• _Assignment_:
Give the entries back exactly, dropping each image.

[[ Input data, beginning ]]

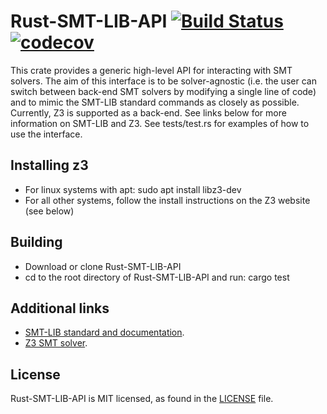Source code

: # Rust-SMT-LIB-API  [![Build Status](https://travis-ci.com/facebookincubator/Rust-SMT-LIB-API.svg?token=eGmra6RUfZeknKfxxdBS&branch=master)](https://travis-ci.com/facebookincubator/Rust-SMT-LIB-API) [![codecov](https://codecov.io/gh/facebookincubator/Rust-SMT-LIB-API/branch/master/graph/badge.svg?token=ZvGjkOKO5l)](https://codecov.io/gh/facebookincubator/Rust-SMT-LIB-API)


This crate provides a generic high-level API for interacting with SMT
solvers.  The aim of this interface is to be solver-agnostic (i.e. the
user can switch between back-end SMT solvers by modifying a single
line of code) and to mimic the SMT-LIB standard commands as closely as
possible.  Currently, Z3 is supported as a back-end.  See links below
for more information on SMT-LIB and Z3.  See tests/test.rs for
examples of how to use the interface.

## Installing z3
* For linux systems with apt: sudo apt install libz3-dev
* For all other systems, follow the install instructions on the Z3 website (see below)

## Building
* Download or clone Rust-SMT-LIB-API
* cd to the root directory of Rust-SMT-LIB-API and run: cargo test

## Additional links
* [SMT-LIB standard and documentation](http://smtlib.org).
* [Z3 SMT solver](https://github.com/Z3Prover/z3).

## License
Rust-SMT-LIB-API is MIT licensed, as found in the [LICENSE](https://github.com/facebookincubator/Rust-SMT-LIB-API/blob/master/LICENSE) file.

[[ Input data, end ]]

• _Solution for this problem_:
Source code

: # Rust-SMT-LIB-API  [![Build Status](https://travis-ci.com/facebookincubator/Rust-SMT-LIB-API.svg?token=eGmra6RUfZeknKfxxdBS&branch=master)](https://travis-ci.com/facebookincubator/Rust-SMT-LIB-API) [![codecov](https://codecov.io/gh/facebookincubator/Rust-SMT-LIB-API/branch/master/graph/badge.svg?token=ZvGjkOKO5l)](https://codecov.io/gh/facebookincubator/Rust-SMT-LIB-API)


This crate provides a generic high-level API for interacting with SMT
solvers.  The aim of this interface is to be solver-agnostic (i.e. the
user can switch between back-end SMT solvers by modifying a single
line of code) and to mimic the SMT-LIB standard commands as closely as
possible.  Currently, Z3 is supported as a back-end.  See links below
for more information on SMT-LIB and Z3.  See tests/test.rs for
examples of how to use the interface.

## Installing z3
* For linux systems with apt: sudo apt install libz3-dev
* For all other systems, follow the install instructions on the Z3 website (see below)

## Building
* Download or clone Rust-SMT-LIB-API
* cd to the root directory of Rust-SMT-LIB-API and run: cargo test

## Additional links
* [SMT-LIB standard and documentation](http://smtlib.org).
* [Z3 SMT solver](https://github.com/Z3Prover/z3).

## License
Rust-SMT-LIB-API is MIT licensed, as found in the [LICENSE](https://github.com/facebookincubator/Rust-SMT-LIB-API/blob/master/LICENSE) file.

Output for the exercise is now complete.